Leitura orientada do poema “Ulisses”, de Fernando
Pessoa:
Ulisses,
protagonista da Odisseia de Homero, não é um herói histórico. A sua
única ligação a Portugal está na lenda que o promove a fundador de Lisboa e ao
primitivo nome desta cidade. Vejam-se os versos de Camões em Os Lusíadas
(III, 57, 1-4):
E tu, nobre Lisboa, que no mundo Facilmente das outras és princesa, Que edificada foste do facundo Por cujo engano foi Dardânia acesa; |
Tu, nobre Lisboa, que foste edificada pelo facundo (Ulisses) por cujo engano (=cavalo de Tróia) Dardânia (Tróia) foi acesa (=queimada). |
«Ulisses
é uma referência clássica, humanista, colocada aqui nas insígnias históricas de
Portugal. Evocando Ulisses para o primeiro castelo e sendo que a sucessão dos
castelos é uma sucessão de figuras carismáticas da nossa História, Fernando
Pessoa não deixa dúvidas sobre o seu pensamento universalista sobre Portugal.
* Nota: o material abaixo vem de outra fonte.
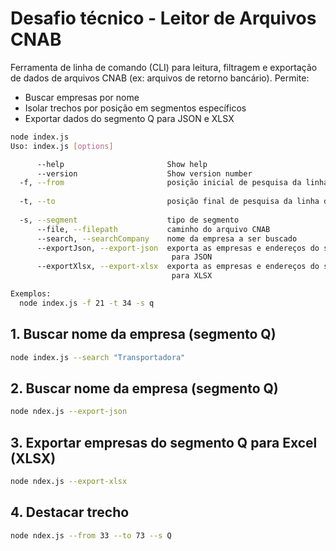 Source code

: # Desafio técnico - Leitor de Arquivos CNAB

Ferramenta de linha de comando (CLI) para leitura, filtragem e exportação de dados de arquivos CNAB (ex: arquivos de retorno bancário). Permite:

- Buscar empresas por nome
- Isolar trechos por posição em segmentos específicos
- Exportar dados do segmento Q para JSON e XLSX

```bash
node index.js
Uso: index.js [options]

      --help                       Show help                           [boolean]
      --version                    Show version number                 [boolean]
  -f, --from                       posição inicial de pesquisa da linha do CNAB
                                                                        [number]
  -t, --to                         posição final de pesquisa da linha do CNAB
                                                                        [number]
  -s, --segment                    tipo de segmento                     [string]
      --file, --filepath           caminho do arquivo CNAB              [string]
      --search, --searchCompany    nome da empresa a ser buscado        [string]
      --exportJson, --export-json  exporta as empresas e endereços do segmento Q
                                    para JSON                          [boolean]
      --exportXlsx, --export-xlsx  exporta as empresas e endereços do segmento Q
                                    para XLSX                          [boolean]

Exemplos:
  node index.js -f 21 -t 34 -s q
```

## 1. Buscar nome da empresa (segmento Q)
```bash
node index.js --search "Transportadora"
```

## 2. Buscar nome da empresa (segmento Q)
```bash
node ndex.js --export-json
```

## 3. Exportar empresas do segmento Q para Excel (XLSX)
```bash
node ndex.js --export-xlsx
```

## 4. Destacar trecho
```bash
node ndex.js --from 33 --to 73 --s Q
``` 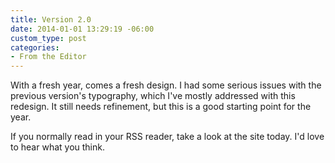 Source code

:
 ```yaml
---
title: Version 2.0
date: 2014-01-01 13:29:19 -06:00
custom_type: post
categories:
- From the Editor
---
```


With a fresh year, comes a fresh design. I had some serious issues with the previous version's typography, which I've mostly addressed with this redesign. It still needs refinement, but this is a good starting point for the year.

If you normally read in your RSS reader, take a look at the site today. I'd love to hear what you think.
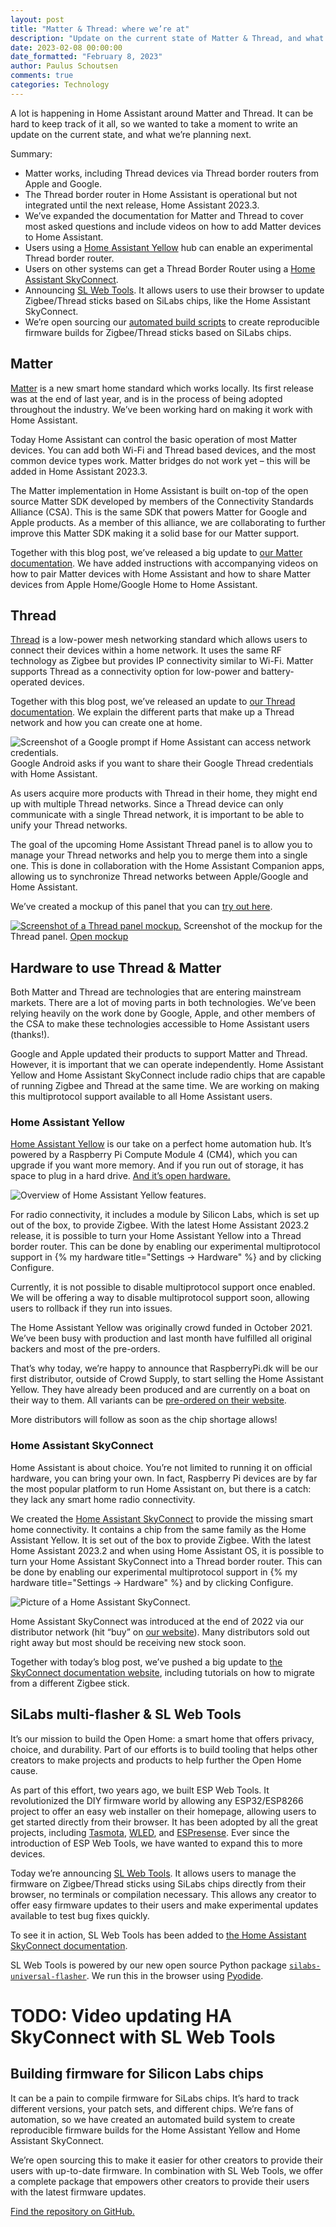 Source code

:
 ```yaml
---
layout: post
title: "Matter & Thread: where we’re at"
description: "Update on the current state of Matter & Thread, and what we’re planning next"
date: 2023-02-08 00:00:00
date_formatted: "February 8, 2023"
author: Paulus Schoutsen
comments: true
categories: Technology
---
```


A lot is happening in Home Assistant around Matter and Thread. It can be hard to keep track of it all, so we wanted to take a moment to write an update on the current state, and what we’re planning next.

Summary:

- Matter works, including Thread devices via Thread border routers from Apple and Google.
- The Thread border router in Home Assistant is operational but not integrated until the next release, Home Assistant 2023.3.
- We’ve expanded the documentation for Matter and Thread to cover most asked questions and include videos on how to add Matter devices to Home Assistant.
- Users using a [Home Assistant Yellow][yellow] hub can enable an experimental Thread border router.
- Users on other systems can get a Thread Border Router using a [Home Assistant SkyConnect][skyconnect].
- Announcing [SL Web Tools][sl-web-tools]. It allows users to use their browser to update Zigbee/Thread sticks based on SiLabs chips, like the Home Assistant SkyConnect.
- We’re open sourcing our [automated build scripts][sl-builder] to create reproducible firmware builds for Zigbee/Thread sticks based on SiLabs chips.

<lite-youtube videoid="8y79Kq3QfCQ" videotitle="Add Matter device via iOS app in Home Assistant"></lite-youtube>

## Matter

[Matter][matter] is a new smart home standard which works locally. Its first release was at the end of last year, and is in the process of being adopted throughout the industry. We’ve been working hard on making it work with Home Assistant.

Today Home Assistant can control the basic operation of most Matter devices. You can add both Wi-Fi and Thread based devices, and the most common device types work. Matter bridges do not work yet – this will be added in Home Assistant 2023.3.

<!--more-->

The Matter implementation in Home Assistant is built on-top of the open source Matter SDK developed by members of the Connectivity Standards Alliance (CSA). This is the same SDK that powers Matter for Google and Apple products. As a member of this alliance, we are collaborating to further improve this Matter SDK making it a solid base for our Matter support.

Together with this blog post, we’ve released a big update to [our Matter documentation][matter]. We have added instructions with accompanying videos on how to pair Matter devices with Home Assistant and how to share Matter devices from Apple Home/Google Home to Home Assistant.

<lite-youtube videoid="-B4WWevd2JI" videotitle="Share Matter device from Google Home to Home Assistant"></lite-youtube>

## Thread

[Thread][thread] is a low-power mesh networking standard which allows users to connect their devices within a home network. It uses the same RF technology as Zigbee but provides IP connectivity similar to Wi-Fi. Matter supports Thread as a connectivity option for low-power and battery-operated devices.

Together with this blog post, we’ve released an update to [our Thread documentation][thread]. We explain the different parts that make up a Thread network and how you can create one at home.

<p class='img'>
<img src='/images/blog/2023-02-08-state-of-matter-and-thread/android-thread.png' alt='Screenshot of a Google prompt if Home Assistant can access network credentials.'>
Google Android asks if you want to share their Google Thread credentials with Home Assistant.
</p>

As users acquire more products with Thread in their home, they might end up with multiple Thread networks. Since a Thread device can only communicate with a single Thread network, it is important to be able to unify your Thread networks.

The goal of the upcoming Home Assistant Thread panel is to allow you to manage your Thread networks and help you to merge them into a single one. This is done in collaboration with the Home Assistant Companion apps, allowing us to synchronize Thread networks between Apple/Google and Home Assistant.

We’ve created a mockup of this panel that you can [try out here][thread-mockup].

<p class='img'>
<a href="https://www.figma.com/proto/DDz0MNwzzxjJdeEHCamQi1/Thread?node-id=68:2863&scaling=scale-down&page-id=68:2862&starting-point-node-id=68:2863" target="_blank"><img src='/images/blog/2023-02-08-state-of-matter-and-thread/thread-mockup.png' alt='Screenshot of a Thread panel mockup.'></a>
Screenshot of the mockup for the Thread panel. <a href="https://www.figma.com/proto/DDz0MNwzzxjJdeEHCamQi1/Thread?node-id=68:2863&scaling=scale-down&page-id=68:2862&starting-point-node-id=68:2863" target="_blank">Open mockup</a>
</p>

## Hardware to use Thread & Matter

Both Matter and Thread are technologies that are entering mainstream markets. There are a lot of moving parts in both technologies. We’ve been relying heavily on the work done by Google, Apple, and other members of the CSA to make these technologies accessible to Home Assistant users (thanks!).

Google and Apple updated their products to support Matter and Thread. However, it is important that we can operate independently. Home Assistant Yellow and Home Assistant SkyConnect include radio chips that are capable of running Zigbee and Thread at the same time. We are working on making this multiprotocol support available to all Home Assistant users.

### Home Assistant Yellow

[Home Assistant Yellow][yellow] is our take on a perfect home automation hub. It’s powered by a Raspberry Pi Compute Module 4 (CM4), which you can upgrade if you want more memory. And if you run out of storage, it has space to plug in a hard drive. [And it’s open hardware.][yellow-docs]

<p class='img'>
<img src='/images/blog/2021-09-home-assistant-yellow/overview.png' alt='Overview of Home Assistant Yellow features.'>
</p>


For radio connectivity, it includes a module by Silicon Labs, which is set up out of the box, to provide Zigbee. With the latest Home Assistant 2023.2 release, it is possible to turn your Home Assistant Yellow into a Thread border router. This can be done by enabling our experimental multiprotocol support in {% my hardware title="Settings -> Hardware" %} and by clicking Configure.

Currently, it is not possible to disable multiprotocol support once enabled. We will be offering a way to disable multiprotocol support soon, allowing users to rollback if they run into issues.

The Home Assistant Yellow was originally crowd funded in October 2021. We’ve been busy with production and last month have fulfilled all original backers and most of the pre-orders.

That’s why today, we’re happy to announce that RaspberryPi.dk will be our first distributor, outside of Crowd Supply, to start selling the Home Assistant Yellow. They have already been produced and are currently on a boat on their way to them. All variants can be [pre-ordered on their website][rpidk].

More distributors will follow as soon as the chip shortage allows!

### Home Assistant SkyConnect

Home Assistant is about choice. You’re not limited to running it on official hardware, you can bring your own. In fact, Raspberry Pi devices are by far the most popular platform to run Home Assistant on, but there is a catch: they lack any smart home radio connectivity.

We created the [Home Assistant SkyConnect][skyconnect] to provide the missing smart home connectivity. It contains a chip from the same family as the Home Assistant Yellow. It is set out of the box to provide Zigbee. With the latest Home Assistant 2023.2 and when using Home Assistant OS, it is possible to turn your Home Assistant SkyConnect into a Thread border router. This can be done by enabling our experimental multiprotocol support in {% my hardware title="Settings -> Hardware" %} and by clicking Configure.

<p class='img'>
<img src='/images/skyconnect/skyconnect_isometric.png' alt='Picture of a Home Assistant SkyConnect.'>
</p>

Home Assistant SkyConnect was introduced at the end of 2022 via our distributor network (hit “buy” on [our website][skyconnect]). Many distributors sold out right away but most should be receiving new stock soon.

Together with today’s blog post, we’ve pushed a big update to [the SkyConnect documentation website][skyconnect-docs], including tutorials on how to migrate from a different Zigbee stick.

## SiLabs multi-flasher & SL Web Tools

It’s our mission to build the Open Home: a smart home that offers privacy, choice, and durability. Part of our efforts is to build tooling that helps other creators to make projects and products to help further the Open Home cause.

As part of this effort, two years ago, we built ESP Web Tools. It revolutionized the DIY firmware world by allowing any ESP32/ESP8266 project to offer an easy web installer on their homepage, allowing users to get started directly from their browser. It has been adopted by all the great projects, including [Tasmota], [WLED], and [ESPresense]. Ever since the introduction of ESP Web Tools, we have wanted to expand this to more devices.

Today we’re announcing [SL Web Tools][sl-web-tools]. It allows users to manage the firmware on Zigbee/Thread sticks using SiLabs chips directly from their browser, no terminals or compilation necessary. This allows any creator to offer easy firmware updates to their users and make experimental updates available to test bug fixes quickly.

To see it in action, SL Web Tools has been added to [the Home Assistant SkyConnect documentation][skyconnect-docs].

SL Web Tools is powered by our new open source Python package [`silabs-universal-flasher`][sl-flasher]. We run this in the browser using [Pyodide].

# TODO: Video updating HA SkyConnect with SL Web Tools

## Building firmware for Silicon Labs chips

It can be a pain to compile firmware for SiLabs chips. It’s hard to track different versions, your patch sets, and different chips. We’re fans of automation, so we have created an automated build system to create reproducible firmware builds for the Home Assistant Yellow and Home Assistant SkyConnect.

We’re open sourcing this to make it easier for other creators to provide their users with up-to-date firmware. In combination with SL Web Tools, we offer a complete package that empowers other creators to provide their users with the latest firmware updates.

[Find the repository on GitHub.][sl-builder]

[matter]: /integrations/matter
[rpidk]: https://raspberrypi.dk/en/?s=home+assistant+yellow&post_type=product
[skyconnect-docs]: https://skyconnect.home-assistant.io
[skyconnect]: /skyconnect
[sl-builder]: https://github.com/NabuCasa/silabs-firmware-builder
[sl-flasher]: https://github.com/NabuCasa/universal-silabs-flasher
[sl-web-tools]: https://github.com/NabuCasa/sl-web-tools
[thread-mockup]: https://www.figma.com/proto/DDz0MNwzzxjJdeEHCamQi1/Thread?node-id=68:2863&scaling=scale-down&page-id=68:2862&starting-point-node-id=68:2863
[thread]: /integrations/thread
[yellow-docs]: https://yellow.home-assistant.io/documentation/
[yellow]: /yellow
[Pyodide]: https://pyodide.org/en/stable/
[Tasmota]: https://tasmota.github.io/install/
[WLED]: https://install.wled.me/
[ESPresense]: https://espresense.com/firmware

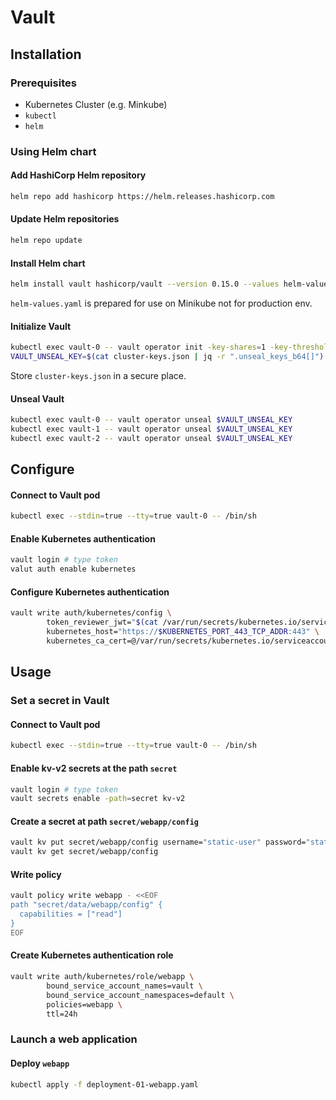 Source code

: # Vault 

## Installation

### Prerequisites
- Kubernetes Cluster (e.g. Minkube)
- `kubectl`
- `helm`

### Using Helm chart

#### Add HashiCorp Helm repository
```bash
helm repo add hashicorp https://helm.releases.hashicorp.com
```

#### Update Helm repositories
```bash
helm repo update
```

#### Install Helm chart
```bash
helm install vault hashicorp/vault --version 0.15.0 --values helm-values.yaml
```
`helm-values.yaml` is prepared for use on Minikube not for production env.

#### Initialize Vault
```bash
kubectl exec vault-0 -- vault operator init -key-shares=1 -key-threshold=1 -format=json > cluster-keys.json
VAULT_UNSEAL_KEY=$(cat cluster-keys.json | jq -r ".unseal_keys_b64[]")
```
Store `cluster-keys.json` in a secure place.

#### Unseal Vault
```bash
kubectl exec vault-0 -- vault operator unseal $VAULT_UNSEAL_KEY
kubectl exec vault-1 -- vault operator unseal $VAULT_UNSEAL_KEY
kubectl exec vault-2 -- vault operator unseal $VAULT_UNSEAL_KEY
```

## Configure

#### Connect to Vault pod
```bash
kubectl exec --stdin=true --tty=true vault-0 -- /bin/sh
```

#### Enable Kubernetes authentication
```bash
vault login # type token
valut auth enable kubernetes
```

#### Configure Kubernetes authentication
```bash
vault write auth/kubernetes/config \
        token_reviewer_jwt="$(cat /var/run/secrets/kubernetes.io/serviceaccount/token)" \
        kubernetes_host="https://$KUBERNETES_PORT_443_TCP_ADDR:443" \
        kubernetes_ca_cert=@/var/run/secrets/kubernetes.io/serviceaccount/ca.crt
```

## Usage

### Set a secret in Vault

#### Connect to Vault pod
```bash
kubectl exec --stdin=true --tty=true vault-0 -- /bin/sh
```

#### Enable kv-v2 secrets at the path `secret`
```bash
vault login # type token
vault secrets enable -path=secret kv-v2
```

#### Create a secret at path `secret/webapp/config`
```bash
vault kv put secret/webapp/config username="static-user" password="static-password"
vault kv get secret/webapp/config
```

#### Write policy
```bash
vault policy write webapp - <<EOF
path "secret/data/webapp/config" {
  capabilities = ["read"]
}
EOF
```

#### Create Kubernetes authentication role
```bash
vault write auth/kubernetes/role/webapp \
        bound_service_account_names=vault \
        bound_service_account_namespaces=default \
        policies=webapp \
        ttl=24h
```

### Launch a web application

#### Deploy `webapp`
```bash
kubectl apply -f deployment-01-webapp.yaml
```
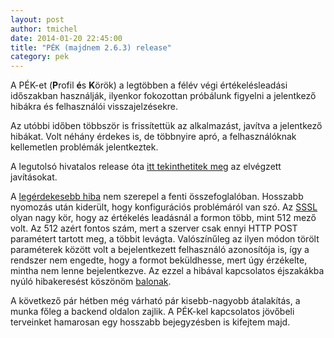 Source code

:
 ```yaml
---
layout: post
author: tmichel
date: 2014-01-20 22:45:00
title: "PÉK (majdnem 2.6.3) release"
category: pek
---
```


A PÉK-et (<b>P</b>rofil **é**s **K**örök) a legtöbben a félév végi értékelésleadási időszakban használják, ilyenkor fokozottan próbálunk figyelni a jelentkező hibákra és felhasználói visszajelzésekre.

Az utóbbi időben többször is frissítettük az alkalmazást, javítva a jelentkező hibákat. Volt néhány érdekes is, de többnyire apró, a felhasználóknak kellemetlen problémák jelentkeztek.

A legutolsó hivatalos release óta [itt tekinthetitek meg](https://github.com/kir-dev/korok/compare/sch-pek-2.6.2...60e0dfa66e7c12722188108159c1c50402ee0e90) az elvégzett javításokat.

A [legérdekesebb hiba](https://github.com/kir-dev/korok/issues/82) nem szerepel a fenti összefoglalóban. Hosszabb nyomozás után kiderült, hogy konfigurációs problémáról van szó. Az [SSSL](https://korok.sch.bme.hu/korok/showgroup/id/18) olyan nagy kör, hogy az értékelés leadásnál a formon több, mint 512 mező volt. Az 512 azért fontos szám, mert a szerver csak ennyi HTTP POST paramétert tartott meg, a többit levágta. Valószínűleg az ilyen módon törölt paraméterek között volt a bejelentkezett felhasználó azonosítója is, így a rendszer nem engedte, hogy a formot beküldhesse, mert úgy érzékelte, mintha nem lenne bejelentkezve. Az ezzel a hibával kapcsolatos éjszakákba nyúló hibakeresést köszönöm [balonak](https://profile.sch.bme.hu/profile/show/uid/balo).

A következő pár hétben még várható pár kisebb-nagyobb átalakítás, a munka főleg a backend oldalon zajlik. A PÉK-kel kapcsolatos jövőbeli terveinket hamarosan egy hosszabb bejegyzésben is kifejtem majd.
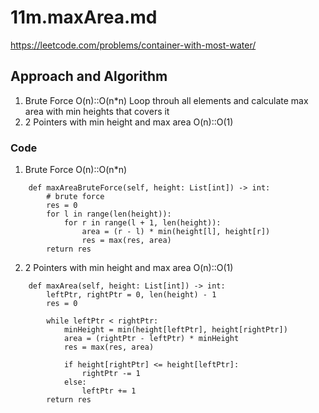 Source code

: # 11m.maxArea.md
https://leetcode.com/problems/container-with-most-water/
## Approach and Algorithm
1. Brute Force O(n)::O(n*n)
Loop throuh all elements and calculate max area with min heights that covers it
2. 2 Pointers with min height and max area O(n)::O(1)


### Code

1. Brute Force O(n)::O(n*n)
```
    def maxAreaBruteForce(self, height: List[int]) -> int:
        # brute force
        res = 0
        for l in range(len(height)):
            for r in range(l + 1, len(height)):
                area = (r - l) * min(height[l], height[r])
                res = max(res, area)
        return res
```

2. 2 Pointers with min height and max area O(n)::O(1)
```
    def maxArea(self, height: List[int]) -> int:
        leftPtr, rightPtr = 0, len(height) - 1
        res = 0
        
        while leftPtr < rightPtr:
            minHeight = min(height[leftPtr], height[rightPtr])
            area = (rightPtr - leftPtr) * minHeight
            res = max(res, area)
            
            if height[rightPtr] <= height[leftPtr]:
                rightPtr -= 1
            else:
                leftPtr += 1
        return res                
```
Portugal é algo que já está no caminho dos deuses antigos. […] Daí a Europa,
daí Ulisses, antes dos poemas sobre figuras definidoras do país.» (Soares:2000,34)
O
desenvolvimento do texto faz-se em três momentos:
1.º momento:
A
primeira estrofe, em que se apresenta a definição de mito numa pequenina frase
que viria a ficar axiomática e até emblemática: «O mito é o nada que é tudo».
Como tentativa de definição, as formas verbais encontram-se, naturalmente, no
presente do indicativo. Este juízo contraditório (oxímoro) é, ao mesmo tempo, o
começo do poema e a síntese da sua mensagem. O mito é nada porque não pertence
ao mundo visível, mas sim ao mundo oculto; é tudo porque manifesta as suas
capacidades criadoras quando desvendado (é tudo porque dele brotam as forças
ocultas que projectam os povos para as grandes façanhas). (“Tudo” – a partir do
momento em que inspira os povos).
Esta
definição é confirmada, ou melhor, concretizada por meio de duas metáforas –
imagens: «O mesmo sol […] É um mito
brilhante e mudo» e «O corpo morto de Deus vivo e desnudo». O mito é um sol
brilhante que «abre» (v. 2), isto é, revela os céus, mas é «mudo». É o «corpo
morto de Deus» tornado vivo e revelado (perífrase de Cristo crucificado – mito
que liberta energia redentora). O mito é luz que abre caminho para o Todo, mas
é ao homem que compete a caminhada.
O
mito surge assim como um sol brilhante que nos abre os céus, v.2, (atente-se no
sentido conotativo de «céus» que aponta para perspectivas brilhantes, ideias
de heroicidade) e como um Deus que, parecendo morto, se revela às vezes aos
homens como vivo. Nas duas expressões metafóricas citadas manifestam-se os dois
elementos fundamentais e contraditórios do mito: a sua irrealidade («mudo»,
«corpo morto») e o seu dinamismo («vivo e desnudo», «abre os céus»).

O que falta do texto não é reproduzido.